GOSPEL Luke 14:16-24 
At that time, Jesus spoke to the Pharisees this parable: "A man once gave a great banquet and invited many. And at the time for the banquet he sent his servant to say to those who had been invited, 'Come, for everything is now ready.' But they all alike began to make excuses. The first said to him, 'I have bought a field, and I must go out and see it. Please have me excused.' And another said, 'I have bought five yoke of oxen, and I go to examine them. Please have me excused.' And another said, 'I have married a wife, and therefore I cannot come.' So the servant came and reported these things to his master. Then the master of the house became angry and said to his servant, 'Go out quickly to the streets and lanes of the city, and bring in the poor and crippled and blind and lame.' And the servant said, 'Sir, what you commanded has been done, and still there is room.' And the master said to the servant, 'Go out to the highways and hedges and compel people to come in, that my house may be filled. For I tell you, none of those men who were invited shall taste my banquet.' " 

Sunday Meditation

This feast (for so it was, both by this Gospel that sayth, it was a great supper, and by St. Matthew, who relating the same, sayth,he that made it was a King, who use not to make small feast ) may signfy either the Blessed Sacrament of the Altar, or the joys of heaven, for both these are of the nature of feasts, and made by the King of kings.

Our holy Mother the Church seemeth to take it here for the Blessed Sacrament, because she appointeth this Parable to be read in the Gospel of this present Sunday, which is within the Octave of the feast of the Blessed Sacrament, which we call Corpus Christi day, accommodating the same thereunto.

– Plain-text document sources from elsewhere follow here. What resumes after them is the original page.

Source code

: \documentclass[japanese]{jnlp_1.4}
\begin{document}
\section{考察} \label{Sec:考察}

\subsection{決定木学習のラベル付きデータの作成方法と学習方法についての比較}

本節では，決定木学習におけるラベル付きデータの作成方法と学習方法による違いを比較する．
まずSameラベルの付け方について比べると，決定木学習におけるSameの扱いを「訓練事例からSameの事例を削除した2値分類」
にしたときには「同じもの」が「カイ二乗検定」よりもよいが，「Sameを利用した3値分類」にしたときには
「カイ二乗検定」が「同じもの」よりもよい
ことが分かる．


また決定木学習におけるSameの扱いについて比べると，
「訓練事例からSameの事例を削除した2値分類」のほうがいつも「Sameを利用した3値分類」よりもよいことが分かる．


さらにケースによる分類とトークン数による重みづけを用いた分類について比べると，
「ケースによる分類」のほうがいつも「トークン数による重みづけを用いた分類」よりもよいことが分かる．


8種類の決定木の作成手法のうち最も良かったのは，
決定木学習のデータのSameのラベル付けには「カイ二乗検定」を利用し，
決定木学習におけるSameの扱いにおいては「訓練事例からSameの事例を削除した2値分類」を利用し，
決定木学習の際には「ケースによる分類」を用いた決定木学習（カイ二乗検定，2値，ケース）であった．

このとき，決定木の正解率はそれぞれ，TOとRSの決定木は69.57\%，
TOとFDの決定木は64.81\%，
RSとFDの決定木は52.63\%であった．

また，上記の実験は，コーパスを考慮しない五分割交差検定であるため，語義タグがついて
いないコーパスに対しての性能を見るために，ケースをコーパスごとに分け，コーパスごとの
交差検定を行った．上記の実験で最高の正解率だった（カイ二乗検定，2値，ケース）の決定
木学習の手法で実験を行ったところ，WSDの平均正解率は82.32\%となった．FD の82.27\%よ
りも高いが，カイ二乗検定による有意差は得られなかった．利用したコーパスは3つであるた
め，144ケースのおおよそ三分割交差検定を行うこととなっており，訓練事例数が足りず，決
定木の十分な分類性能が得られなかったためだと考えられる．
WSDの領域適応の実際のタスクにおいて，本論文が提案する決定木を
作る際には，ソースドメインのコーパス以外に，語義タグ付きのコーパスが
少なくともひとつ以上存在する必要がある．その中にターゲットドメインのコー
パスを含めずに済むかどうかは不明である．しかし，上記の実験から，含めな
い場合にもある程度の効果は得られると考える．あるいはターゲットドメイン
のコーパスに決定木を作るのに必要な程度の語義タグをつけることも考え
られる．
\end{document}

Wherefore first we will consider it in this signification.The Blessed Sacrament is aptly termed a supper,because it was instituted as Supper, to wit immediately after the eating of the Paschal lamb,the last supper our Lord made in this life, where Christ ended the Jews eating their paschal lamb, and began ours of eating his sacred body in the Blessed Sacrament of the altar: Who, as St Paul sayth, is our true Paschal Lamb, that, being offered up to his Father upon the cross took away the sins of the world,of which verity their Jews' Paschal Lamb was but a figure.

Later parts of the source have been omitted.